I expect rates to chip away this year with another fall in June and another in September to bring rates down to 4.75% by the year end.

This will soften the housing market slowdown and I expect house prices to be static or a slight fall only, talk of crashes and 40% fall's are rubbish and irresponsible talk from wannabees who want to get in the papers.

A tracker rate is a good option now and if you want total flexibility go for a tracker with no penalty ties.

My number can be found in the BHAFC match programme under Friends of the Albion.

Kind Regards.

Uncle Spielberg's Monthly Mortgage Watch
 




REDLAND

Active member
Jul 7, 2003
9,443
At the foot of the downs
I'm so glad I didn't remortgage to a fixed rate in Dec (5 year as well)

The two year tracker recommended by your good self US, looks right on the money

:)
 


Race

The Tank Rules!
Aug 28, 2004
7,822
Hampshire
Yay!

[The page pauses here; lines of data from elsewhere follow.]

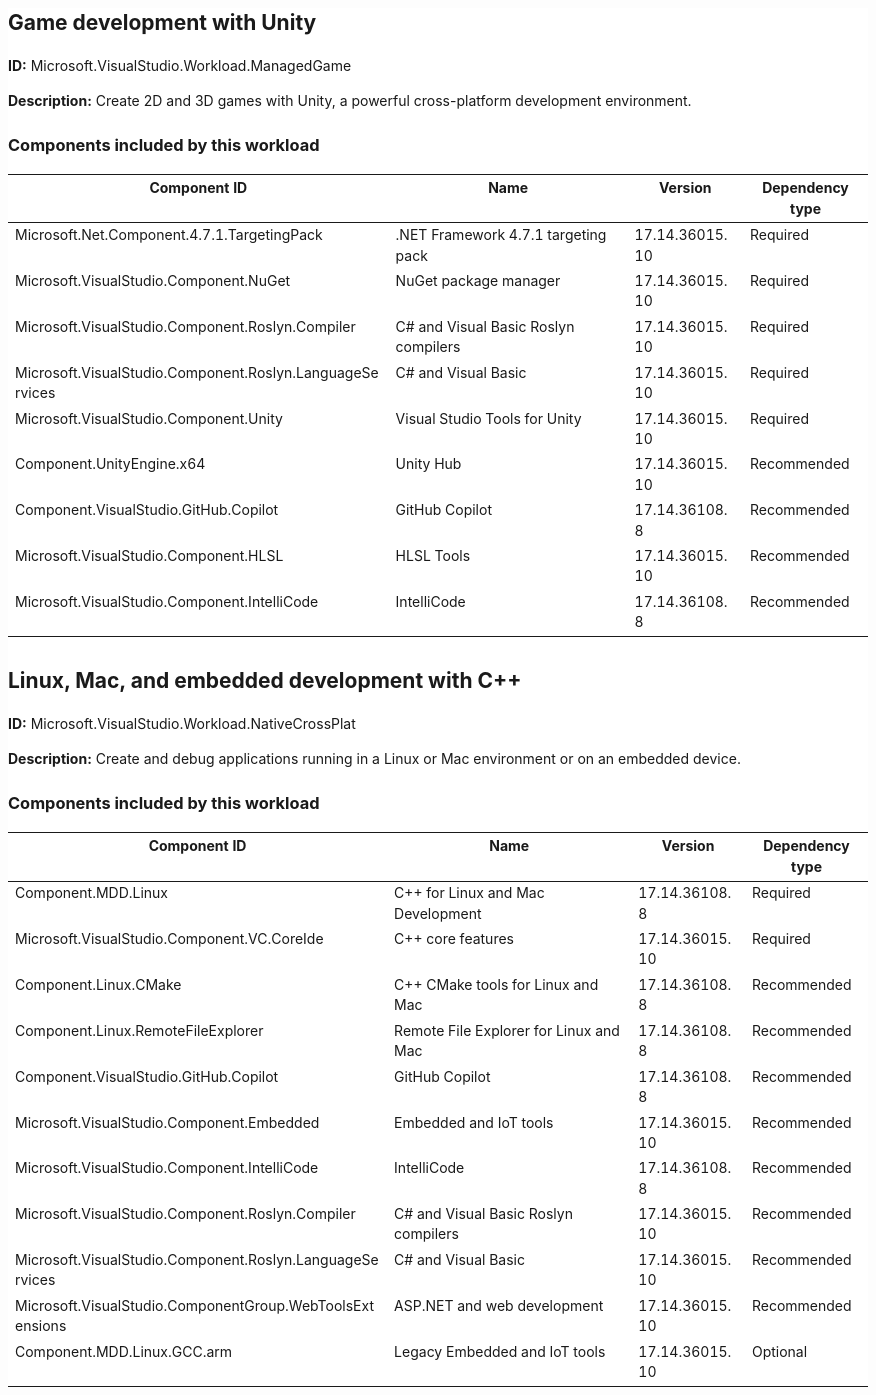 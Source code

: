 
## Game development with Unity

**ID:** Microsoft.VisualStudio.Workload.ManagedGame

**Description:** Create 2D and 3D games with Unity, a powerful cross-platform development environment.

### Components included by this workload

Component ID | Name | Version | Dependency type
--- | --- | --- | ---
Microsoft.Net.Component.4.7.1.TargetingPack | .NET Framework 4.7.1 targeting pack | 17.14.36015.10 | Required
Microsoft.VisualStudio.Component.NuGet | NuGet package manager | 17.14.36015.10 | Required
Microsoft.VisualStudio.Component.Roslyn.Compiler | C# and Visual Basic Roslyn compilers | 17.14.36015.10 | Required
Microsoft.VisualStudio.Component.Roslyn.LanguageServices | C# and Visual Basic | 17.14.36015.10 | Required
Microsoft.VisualStudio.Component.Unity | Visual Studio Tools for Unity | 17.14.36015.10 | Required
Component.UnityEngine.x64 | Unity Hub | 17.14.36015.10 | Recommended
Component.VisualStudio.GitHub.Copilot | GitHub Copilot | 17.14.36108.8 | Recommended
Microsoft.VisualStudio.Component.HLSL | HLSL Tools | 17.14.36015.10 | Recommended
Microsoft.VisualStudio.Component.IntelliCode | IntelliCode | 17.14.36108.8 | Recommended

## Linux, Mac, and embedded development with C++

**ID:** Microsoft.VisualStudio.Workload.NativeCrossPlat

**Description:** Create and debug applications running in a Linux or Mac environment or on an embedded device.

### Components included by this workload

Component ID | Name | Version | Dependency type
--- | --- | --- | ---
Component.MDD.Linux | C++ for Linux and Mac Development | 17.14.36108.8 | Required
Microsoft.VisualStudio.Component.VC.CoreIde | C++ core features | 17.14.36015.10 | Required
Component.Linux.CMake | C++ CMake tools for Linux and Mac | 17.14.36108.8 | Recommended
Component.Linux.RemoteFileExplorer | Remote File Explorer for Linux and Mac | 17.14.36108.8 | Recommended
Component.VisualStudio.GitHub.Copilot | GitHub Copilot | 17.14.36108.8 | Recommended
Microsoft.VisualStudio.Component.Embedded | Embedded and IoT tools | 17.14.36015.10 | Recommended
Microsoft.VisualStudio.Component.IntelliCode | IntelliCode | 17.14.36108.8 | Recommended
Microsoft.VisualStudio.Component.Roslyn.Compiler | C# and Visual Basic Roslyn compilers | 17.14.36015.10 | Recommended
Microsoft.VisualStudio.Component.Roslyn.LanguageServices | C# and Visual Basic | 17.14.36015.10 | Recommended
Microsoft.VisualStudio.ComponentGroup.WebToolsExtensions | ASP.NET and web development | 17.14.36015.10 | Recommended
Component.MDD.Linux.GCC.arm | Legacy Embedded and IoT tools | 17.14.36015.10 | Optional
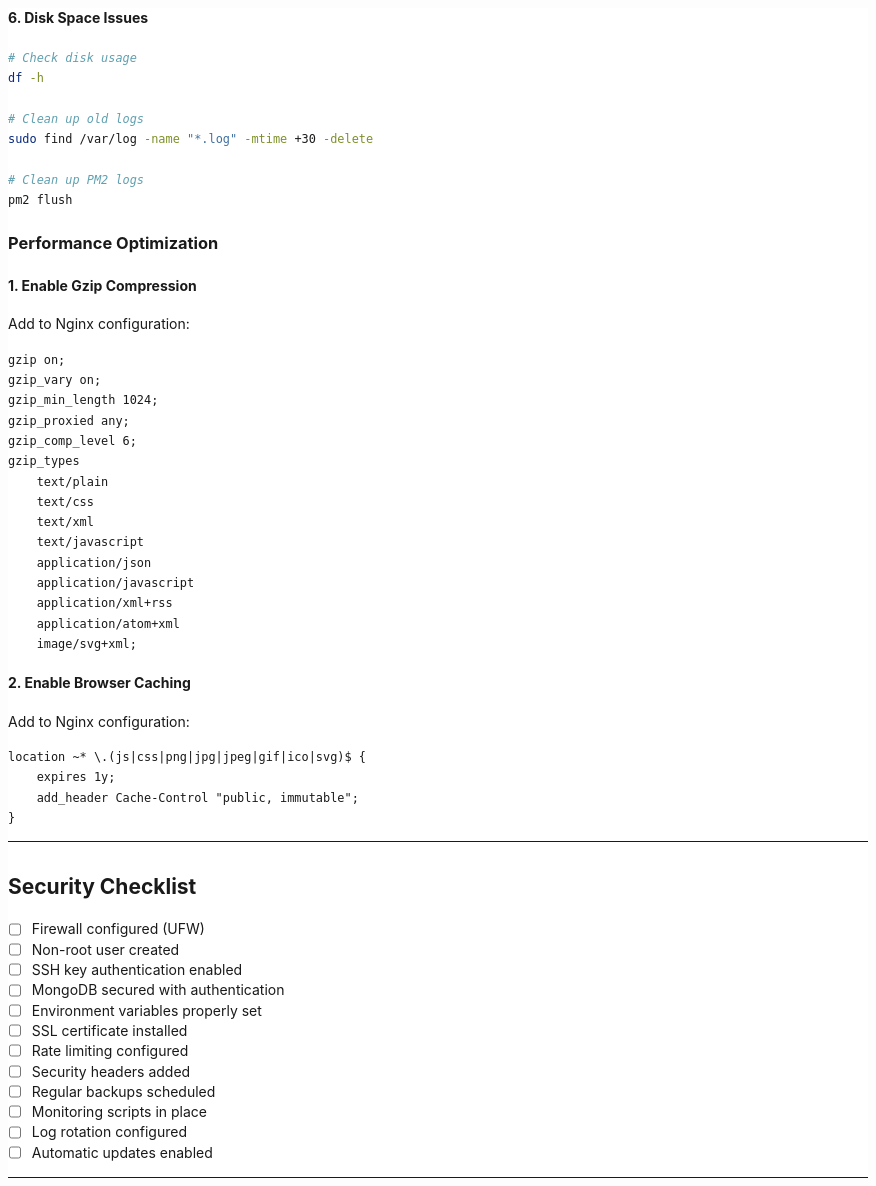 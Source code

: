 #### 6. Disk Space Issues
```bash
# Check disk usage
df -h

# Clean up old logs
sudo find /var/log -name "*.log" -mtime +30 -delete

# Clean up PM2 logs
pm2 flush
```

### Performance Optimization

#### 1. Enable Gzip Compression
Add to Nginx configuration:
```nginx
gzip on;
gzip_vary on;
gzip_min_length 1024;
gzip_proxied any;
gzip_comp_level 6;
gzip_types
    text/plain
    text/css
    text/xml
    text/javascript
    application/json
    application/javascript
    application/xml+rss
    application/atom+xml
    image/svg+xml;
```

#### 2. Enable Browser Caching
Add to Nginx configuration:
```nginx
location ~* \.(js|css|png|jpg|jpeg|gif|ico|svg)$ {
    expires 1y;
    add_header Cache-Control "public, immutable";
}
```

---

## Security Checklist

- [ ] Firewall configured (UFW)
- [ ] Non-root user created
- [ ] SSH key authentication enabled
- [ ] MongoDB secured with authentication
- [ ] Environment variables properly set
- [ ] SSL certificate installed
- [ ] Rate limiting configured
- [ ] Security headers added
- [ ] Regular backups scheduled
- [ ] Monitoring scripts in place
- [ ] Log rotation configured
- [ ] Automatic updates enabled

--- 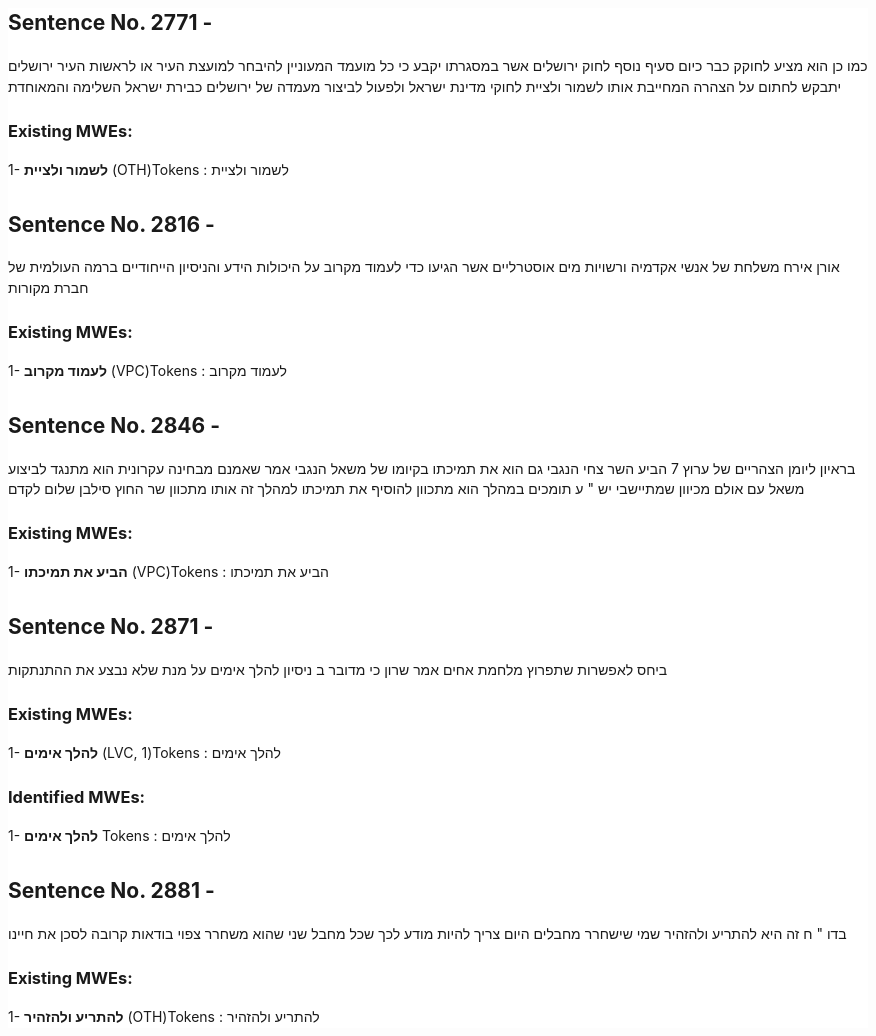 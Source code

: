 ## Sentence No. 2771 - 
כמו כן הוא מציע לחוקק כבר כיום סעיף נוסף לחוק ירושלים אשר במסגרתו יקבע כי כל מועמד המעוניין להיבחר למועצת העיר או לראשות העיר ירושלים יתבקש לחתום על הצהרה המחייבת אותו לשמור ולציית לחוקי מדינת ישראל ולפעול לביצור מעמדה של ירושלים כבירת ישראל השלימה והמאוחדת
### Existing MWEs: 
1- **לשמור ולציית** (OTH)Tokens : 
לשמור
ולציית

## Sentence No. 2816 - 
אורן אירח משלחת של אנשי אקדמיה ורשויות מים אוסטרליים אשר הגיעו כדי לעמוד מקרוב על היכולות הידע והניסיון הייחודיים ברמה העולמית של חברת מקורות
### Existing MWEs: 
1- **לעמוד מקרוב** (VPC)Tokens : 
לעמוד
מקרוב

## Sentence No. 2846 - 
בראיון ליומן הצהריים של ערוץ 7 הביע השר צחי הנגבי גם הוא את תמיכתו בקיומו של משאל הנגבי אמר שאמנם מבחינה עקרונית הוא מתנגד לביצוע משאל עם אולם מכיוון שמתיישבי יש " ע תומכים במהלך הוא מתכוון להוסיף את תמיכתו למהלך זה אותו מתכוון שר החוץ סילבן שלום לקדם
### Existing MWEs: 
1- **הביע את תמיכתו** (VPC)Tokens : 
הביע
את
תמיכתו

## Sentence No. 2871 - 
ביחס לאפשרות שתפרוץ מלחמת אחים אמר שרון כי מדובר ב ניסיון להלך אימים על מנת שלא נבצע את ההתנתקות
### Existing MWEs: 
1- **להלך אימים** (LVC, 1)Tokens : 
להלך
אימים

### Identified MWEs: 
1- **להלך אימים** Tokens : 
להלך
אימים

## Sentence No. 2881 - 
בדו " ח זה היא להתריע ולהזהיר שמי שישחרר מחבלים היום צריך להיות מודע לכך שכל מחבל שני שהוא משחרר צפוי בודאות קרובה לסכן את חיינו
### Existing MWEs: 
1- **להתריע ולהזהיר** (OTH)Tokens : 
להתריע
ולהזהיר

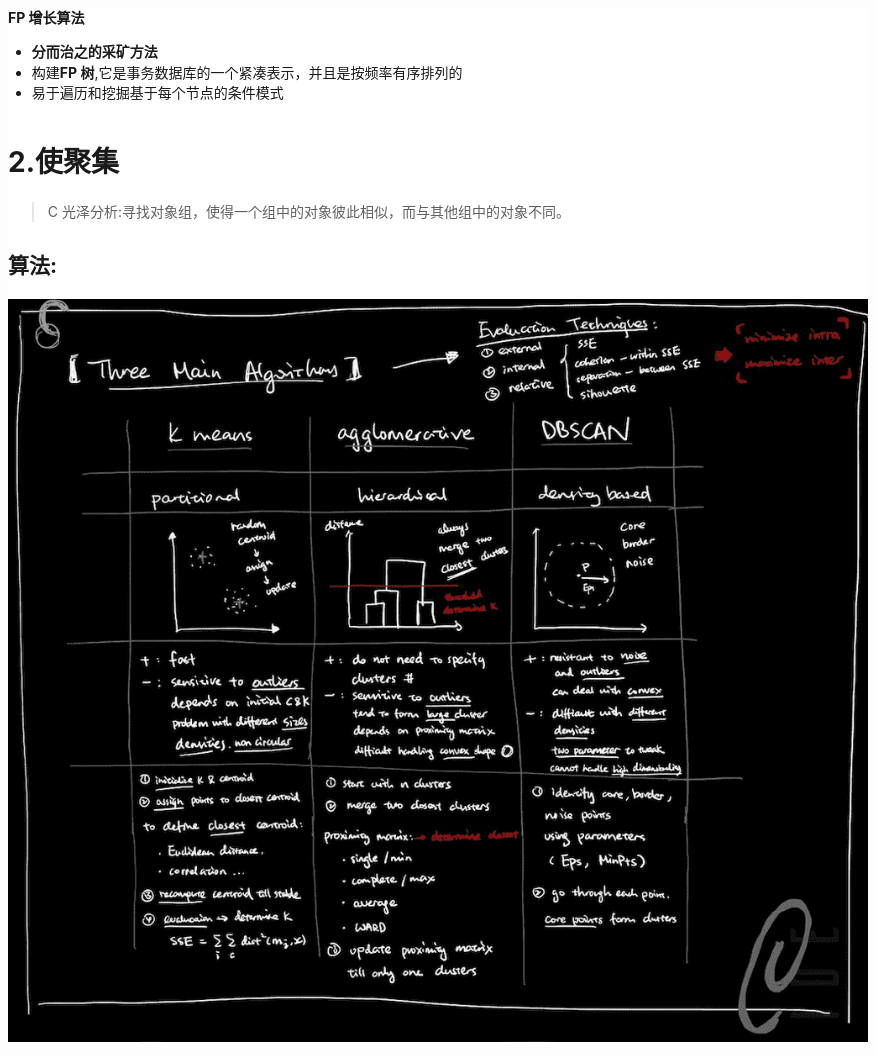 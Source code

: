 **FP 增长算法**

*   **分而治之的采矿方法**
*   构建**FP 树**,它是事务数据库的一个紧凑表示，并且是按频率有序排列的
*   易于遍历和挖掘基于每个节点的条件模式

# 2.使聚集

> C 光泽分析:寻找对象组，使得一个组中的对象彼此相似，而与其他组中的对象不同。

## 算法:

![](img/18335d380d0b2e7d3f6acc5ac3f0f9fd.png)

We're on a tracker so good news.
 


Uncle Spielberg

Well-known member
Jul 6, 2003
43,036
Lancing
Most people prefer a 2 year deal and to re look at the market every couple of years.
 






Uncle Spielberg

Well-known member
Jul 6, 2003
43,036
Lancing
Cheers mate.
 


ack

New member
Apr 20, 2006
322
Still got 2yrs left on me 5yr fixed,so hope they go a bit lower and stay there:thumbsup:
 


beorhthelm

A. Virgo, Football Genius
Jul 21, 2003
35,826
im glad you here to give us such insight into the financial world in case we missed it on every news channel from GMTV to Radio 4 in the hours before. :yahoo:

as for future rate cuts, they are heavily dependant on inflation, if it stays high or creeps up they wont be any more than another 0.25. leaving it till June does seem sensible.
 




Papa Lazarou

Living in a De Zerbi wonderland
Jul 7, 2003
19,187
Worthing
Our 5 year fixed deal ends in June, so I'd like to see a couple of drops before then... especially as we're currently enjoying 4.29% !!
 


Gully

Monkey in a seagull suit.
Apr 24, 2004
16,812
Way out west
I would agree to a fair extent with what US posted, I expect there to be a rate cut today of a quarter of a point, back down to 5.25%. However, I believe the next cut will almost certainly be in May, possibly as early as April but this is dependant on key economic factors such as the underlying rate of inflation and to some extent what effect the reduction on the other side of the Atlantic makes to World economies. I am fairly certain that there will be at least one more cut this year, again by a quarter of a percent, if this takes place as early as September then there is a slim possibility of another being made before the end of the year to take us back to 4.5%.
 


Badger

NOT the Honey Badger
NSC Patron
May 8, 2007
13,013
Toronto
Good news, I'm just about to take out a loan
 






Uncle Spielberg

Well-known member
Jul 6, 2003
43,036
Lancing
I know its not a bold prediction more a market watch and plug for business really !.
 






seagullsovergrimsby

#cpfctinpotclub
Aug 21, 2005
43,876
Crap Town
The RPI doesn't measure the true inflation rate - food price inflation is about 8% , council tax is going up by 4% , petrol prices up again in April , electricity and gas prices rising by 15% . Some of the items in the "basket" that is used to establish the RPI and RPI-X are only purchased infrequently. Another factor that will affect falling interest rates is how pay rises are awarded this year.
 


Gully

Monkey in a seagull suit.
Apr 24, 2004
16,812
Way out west
In the public sector, one of the major employers in the country, they appear pegged to approximately 2% which is well below the rises that you mention in the daily costs of living. The Government has tried to use the public sector to encourage the private sector to exercise restraint in their rises and if anything move away from the culture where we have annual rises, possibly linking those in future to increases in productivity or cost savings...it is a dangerous path to travel.
 


seagullsovergrimsby

#cpfctinpotclub
Aug 21, 2005
43,876
Crap Town
What that all means is your perceived standard of living is falling. In every ones mind at the moment is how they are going to pay all those bills as there will be a shortfall if wage inflation lags behind general inflation. Anyone who is coming to the end of a fixed rate mortgage deal imminently might be better off switching to a tracker which the ever helpful Uncle Spielberg can give you impartial advice on.
 


Arrid

Active member
Jul 26, 2004
496
Interest rates are a near certainty to fall today. Almost as much a certainty as a Spielberg racing tip. Bank base rate will stand at 5.25%. US interest rates have fallen 1.25% in the last month to stand at 3.0%. Its good news for people on Bank tracker rates as they will get the benefit immediately, discounted and variable rate borrowers will benefit but with a delay and maybe not the full fall as lenders drag their heels and chip it away. Fixed rate borrowers will stay as they are.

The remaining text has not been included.